A dynamically linked shared library may contain hundreds or thousands of functions, but the program might only use a few, so resolving all function addresses at load time may incur a high performance penalty, which is why function addresses are lazily binded through PLT by default. To see how PLT and GOT work together to lazily bind function addresses, we can compile a simple program that uses glibc:

#include <stdio.h>
int main(int argc, char* argv[]) {
    puts("hello");
    return 0;
}

We add a breakpoint at main, and we see that call puts@plt is still a few instructions ahead, so the GOT should be unpopulated.

Let’s see how the PLT and GOT looks right now, manully for now; note that pwndbg does provide us with the commands plt and got which makes it easy to inspect. We are interested in these two sections: .plt, which jumps to the .got.plt entry, and .got.plt, which is the GOT section responsible for function symbol addresses.

.plt prior to the puts call is illustrated below. We can see that puts@plt jumps to the beginning of the .plt section, which seems to jump elsewhere. We can also see that .plt.got (5040) is placed immediately after the only entry in .plt (5030).

We can set a breakpoint on puts@plt and see what actually happens:

Thanks to Unicorn Engine’s emulation, we can see that puts@plt tries to jump to the address in the GOT (puts@got.plt), but since the GOT entry isn’t populated yet, it contains a pointer back to the next instruction in puts@plt which pushes an index of the function in PLT (in this case 0, since its the first and only function in .plt), and jump to the top of .plt to resolve the address of puts using _dl_runtime_resolve_xsavec.

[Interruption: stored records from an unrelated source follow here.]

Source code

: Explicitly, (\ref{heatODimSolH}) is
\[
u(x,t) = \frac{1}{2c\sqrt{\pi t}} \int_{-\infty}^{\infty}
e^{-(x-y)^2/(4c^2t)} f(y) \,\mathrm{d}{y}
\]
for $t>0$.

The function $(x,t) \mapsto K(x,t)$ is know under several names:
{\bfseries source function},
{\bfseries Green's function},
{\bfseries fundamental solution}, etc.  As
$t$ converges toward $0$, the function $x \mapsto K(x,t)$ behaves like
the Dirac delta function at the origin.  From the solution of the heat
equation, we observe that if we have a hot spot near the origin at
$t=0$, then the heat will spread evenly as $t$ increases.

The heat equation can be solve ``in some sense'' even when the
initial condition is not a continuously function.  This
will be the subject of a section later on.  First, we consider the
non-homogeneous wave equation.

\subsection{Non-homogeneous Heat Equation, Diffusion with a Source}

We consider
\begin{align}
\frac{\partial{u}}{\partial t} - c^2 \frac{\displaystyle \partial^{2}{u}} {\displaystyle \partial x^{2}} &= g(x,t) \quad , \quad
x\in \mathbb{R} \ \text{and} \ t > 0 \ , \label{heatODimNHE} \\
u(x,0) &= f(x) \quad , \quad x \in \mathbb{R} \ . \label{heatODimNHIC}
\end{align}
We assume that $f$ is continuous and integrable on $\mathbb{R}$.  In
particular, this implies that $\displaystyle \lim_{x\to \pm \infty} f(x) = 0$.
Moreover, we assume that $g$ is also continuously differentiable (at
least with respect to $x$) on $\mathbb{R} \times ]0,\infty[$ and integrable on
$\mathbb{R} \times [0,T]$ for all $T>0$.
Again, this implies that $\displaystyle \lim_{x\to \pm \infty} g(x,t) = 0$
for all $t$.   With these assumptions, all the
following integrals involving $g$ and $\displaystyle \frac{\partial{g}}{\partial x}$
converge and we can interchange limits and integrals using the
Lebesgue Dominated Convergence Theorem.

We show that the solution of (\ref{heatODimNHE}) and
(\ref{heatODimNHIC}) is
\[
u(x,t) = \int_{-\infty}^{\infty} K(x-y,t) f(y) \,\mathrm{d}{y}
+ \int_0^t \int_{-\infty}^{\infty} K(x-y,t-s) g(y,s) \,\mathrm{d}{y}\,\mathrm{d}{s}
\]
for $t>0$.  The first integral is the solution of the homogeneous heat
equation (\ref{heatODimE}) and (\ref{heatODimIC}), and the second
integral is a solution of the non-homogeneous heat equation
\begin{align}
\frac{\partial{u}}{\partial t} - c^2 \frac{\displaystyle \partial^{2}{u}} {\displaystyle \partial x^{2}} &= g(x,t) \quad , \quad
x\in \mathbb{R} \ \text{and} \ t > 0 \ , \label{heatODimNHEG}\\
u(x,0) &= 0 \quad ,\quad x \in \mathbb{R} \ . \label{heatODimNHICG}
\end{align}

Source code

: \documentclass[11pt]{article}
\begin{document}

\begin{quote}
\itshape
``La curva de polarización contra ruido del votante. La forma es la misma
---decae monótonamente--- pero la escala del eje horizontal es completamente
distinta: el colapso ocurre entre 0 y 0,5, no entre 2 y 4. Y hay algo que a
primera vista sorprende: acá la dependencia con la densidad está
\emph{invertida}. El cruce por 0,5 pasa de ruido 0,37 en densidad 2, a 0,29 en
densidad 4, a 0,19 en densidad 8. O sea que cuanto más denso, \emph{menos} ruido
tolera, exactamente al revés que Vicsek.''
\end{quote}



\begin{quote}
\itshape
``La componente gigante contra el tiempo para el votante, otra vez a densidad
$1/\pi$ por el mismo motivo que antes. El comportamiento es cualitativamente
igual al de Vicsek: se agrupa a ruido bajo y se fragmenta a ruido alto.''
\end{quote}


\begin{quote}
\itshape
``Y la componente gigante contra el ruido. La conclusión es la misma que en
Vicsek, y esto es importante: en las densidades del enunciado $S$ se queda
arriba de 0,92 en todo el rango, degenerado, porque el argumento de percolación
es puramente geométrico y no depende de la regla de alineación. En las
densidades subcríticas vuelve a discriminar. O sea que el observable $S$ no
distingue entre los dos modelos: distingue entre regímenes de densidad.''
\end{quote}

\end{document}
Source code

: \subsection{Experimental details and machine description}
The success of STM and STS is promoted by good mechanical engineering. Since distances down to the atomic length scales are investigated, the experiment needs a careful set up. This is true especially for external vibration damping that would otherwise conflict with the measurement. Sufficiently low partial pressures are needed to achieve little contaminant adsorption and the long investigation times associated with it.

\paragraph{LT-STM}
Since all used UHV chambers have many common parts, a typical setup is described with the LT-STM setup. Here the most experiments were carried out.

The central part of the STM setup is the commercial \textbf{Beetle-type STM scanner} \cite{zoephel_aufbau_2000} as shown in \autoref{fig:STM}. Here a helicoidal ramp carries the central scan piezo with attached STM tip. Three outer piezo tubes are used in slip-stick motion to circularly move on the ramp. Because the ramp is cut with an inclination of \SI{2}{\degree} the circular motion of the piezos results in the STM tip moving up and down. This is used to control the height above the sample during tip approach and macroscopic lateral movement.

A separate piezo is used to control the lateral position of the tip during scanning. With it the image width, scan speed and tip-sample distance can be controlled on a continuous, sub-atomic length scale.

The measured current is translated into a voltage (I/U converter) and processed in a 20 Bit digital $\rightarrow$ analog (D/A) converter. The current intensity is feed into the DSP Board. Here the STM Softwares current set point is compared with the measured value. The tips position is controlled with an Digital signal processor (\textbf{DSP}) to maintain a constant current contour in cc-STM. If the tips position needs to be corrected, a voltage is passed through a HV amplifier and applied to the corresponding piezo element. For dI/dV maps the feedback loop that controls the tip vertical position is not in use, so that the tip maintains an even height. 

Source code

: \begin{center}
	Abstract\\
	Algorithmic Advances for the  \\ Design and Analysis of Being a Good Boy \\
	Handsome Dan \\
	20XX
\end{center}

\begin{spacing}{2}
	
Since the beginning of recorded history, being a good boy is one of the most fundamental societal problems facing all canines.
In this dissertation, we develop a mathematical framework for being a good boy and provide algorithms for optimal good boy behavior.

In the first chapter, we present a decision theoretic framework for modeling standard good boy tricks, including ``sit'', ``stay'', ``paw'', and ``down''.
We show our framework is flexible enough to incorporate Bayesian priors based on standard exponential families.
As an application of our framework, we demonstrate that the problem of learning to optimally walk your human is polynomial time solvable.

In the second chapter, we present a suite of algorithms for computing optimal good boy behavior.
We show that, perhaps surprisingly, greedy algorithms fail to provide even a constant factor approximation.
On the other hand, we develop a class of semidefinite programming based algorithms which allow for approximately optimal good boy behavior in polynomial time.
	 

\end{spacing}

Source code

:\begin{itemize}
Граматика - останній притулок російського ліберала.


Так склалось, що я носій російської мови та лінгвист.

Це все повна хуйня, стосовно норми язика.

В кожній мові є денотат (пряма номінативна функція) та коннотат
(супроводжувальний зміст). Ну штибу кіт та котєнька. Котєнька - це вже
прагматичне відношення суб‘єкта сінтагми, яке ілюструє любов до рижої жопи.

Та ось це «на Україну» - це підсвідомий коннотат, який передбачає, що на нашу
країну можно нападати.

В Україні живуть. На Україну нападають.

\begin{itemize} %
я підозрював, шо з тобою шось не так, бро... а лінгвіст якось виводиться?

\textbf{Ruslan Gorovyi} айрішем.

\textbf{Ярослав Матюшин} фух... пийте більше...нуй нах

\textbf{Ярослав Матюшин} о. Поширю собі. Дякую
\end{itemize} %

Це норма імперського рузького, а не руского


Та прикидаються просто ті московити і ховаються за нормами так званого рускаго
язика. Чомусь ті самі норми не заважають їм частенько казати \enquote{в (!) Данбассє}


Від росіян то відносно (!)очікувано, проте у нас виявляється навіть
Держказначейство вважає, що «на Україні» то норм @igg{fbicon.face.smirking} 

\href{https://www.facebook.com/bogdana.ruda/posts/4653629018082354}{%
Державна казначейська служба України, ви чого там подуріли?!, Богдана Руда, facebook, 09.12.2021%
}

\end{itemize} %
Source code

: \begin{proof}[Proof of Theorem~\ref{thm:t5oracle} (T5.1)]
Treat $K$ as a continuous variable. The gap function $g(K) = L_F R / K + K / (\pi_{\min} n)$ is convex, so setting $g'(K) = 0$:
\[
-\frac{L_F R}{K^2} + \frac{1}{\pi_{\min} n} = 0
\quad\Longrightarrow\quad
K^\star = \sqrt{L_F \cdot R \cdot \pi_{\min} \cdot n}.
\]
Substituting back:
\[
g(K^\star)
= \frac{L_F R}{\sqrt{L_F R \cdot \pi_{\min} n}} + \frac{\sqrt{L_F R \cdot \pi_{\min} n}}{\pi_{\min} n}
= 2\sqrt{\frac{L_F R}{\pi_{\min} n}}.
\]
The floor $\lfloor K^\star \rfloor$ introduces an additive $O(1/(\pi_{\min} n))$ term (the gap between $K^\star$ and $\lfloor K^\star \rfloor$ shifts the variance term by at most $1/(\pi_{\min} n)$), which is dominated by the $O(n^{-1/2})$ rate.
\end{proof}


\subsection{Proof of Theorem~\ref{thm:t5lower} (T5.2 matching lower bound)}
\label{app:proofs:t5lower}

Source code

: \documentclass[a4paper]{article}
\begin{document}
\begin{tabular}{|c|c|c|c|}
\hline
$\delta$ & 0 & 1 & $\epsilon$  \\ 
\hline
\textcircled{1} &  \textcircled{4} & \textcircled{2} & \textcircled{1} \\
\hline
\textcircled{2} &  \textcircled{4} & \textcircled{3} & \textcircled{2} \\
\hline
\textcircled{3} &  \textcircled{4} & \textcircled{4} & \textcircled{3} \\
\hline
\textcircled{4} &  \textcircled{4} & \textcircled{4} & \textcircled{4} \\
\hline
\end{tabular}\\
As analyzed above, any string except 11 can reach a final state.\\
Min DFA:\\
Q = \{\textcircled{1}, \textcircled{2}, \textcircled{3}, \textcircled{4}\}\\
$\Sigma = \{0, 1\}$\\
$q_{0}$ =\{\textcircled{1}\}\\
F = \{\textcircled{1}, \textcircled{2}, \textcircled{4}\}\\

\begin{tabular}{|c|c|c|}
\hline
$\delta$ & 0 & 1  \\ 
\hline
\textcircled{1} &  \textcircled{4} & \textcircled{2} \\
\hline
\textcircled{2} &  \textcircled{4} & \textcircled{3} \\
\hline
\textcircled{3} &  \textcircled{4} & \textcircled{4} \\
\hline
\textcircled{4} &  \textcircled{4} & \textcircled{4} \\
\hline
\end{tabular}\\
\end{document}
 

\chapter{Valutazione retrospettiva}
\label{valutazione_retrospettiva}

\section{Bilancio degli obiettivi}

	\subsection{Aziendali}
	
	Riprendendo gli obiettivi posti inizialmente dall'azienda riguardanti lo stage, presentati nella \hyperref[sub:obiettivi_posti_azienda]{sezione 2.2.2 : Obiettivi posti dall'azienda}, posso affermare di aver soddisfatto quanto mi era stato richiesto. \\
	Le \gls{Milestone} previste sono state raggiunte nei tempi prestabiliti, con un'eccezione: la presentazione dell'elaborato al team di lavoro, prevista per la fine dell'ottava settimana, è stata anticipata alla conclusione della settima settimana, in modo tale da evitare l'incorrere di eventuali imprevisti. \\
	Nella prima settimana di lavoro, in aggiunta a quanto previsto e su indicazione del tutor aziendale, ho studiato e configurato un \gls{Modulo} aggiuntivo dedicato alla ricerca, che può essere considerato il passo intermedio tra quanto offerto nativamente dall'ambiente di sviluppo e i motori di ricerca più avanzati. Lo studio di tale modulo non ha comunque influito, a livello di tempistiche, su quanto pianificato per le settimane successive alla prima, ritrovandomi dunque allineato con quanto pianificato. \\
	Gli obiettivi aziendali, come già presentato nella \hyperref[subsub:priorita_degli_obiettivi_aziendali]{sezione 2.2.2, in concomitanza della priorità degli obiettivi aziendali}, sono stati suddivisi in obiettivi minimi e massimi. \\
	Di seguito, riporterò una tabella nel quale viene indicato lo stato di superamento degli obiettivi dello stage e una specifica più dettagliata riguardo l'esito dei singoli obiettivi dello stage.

The next push instruction seems to push the base address of the loaded program, after which we jump to the ld’s realm to resolve puts.

It turns out the xavec suffix of _dl_runtime_resolve stands for the xavec instruction, which saves processor state to memory. I’m not exactly sure what role it plays here. Perhaps reading the source code would help.

A bit later, _dl_runtime_resolve_xsavec kindly jumps to puts for us after loading the address.

Now let’s compare .got.plt before and after the address is resolved:

Instead of returning back to the PLT, the GOT now points to the actual puts function.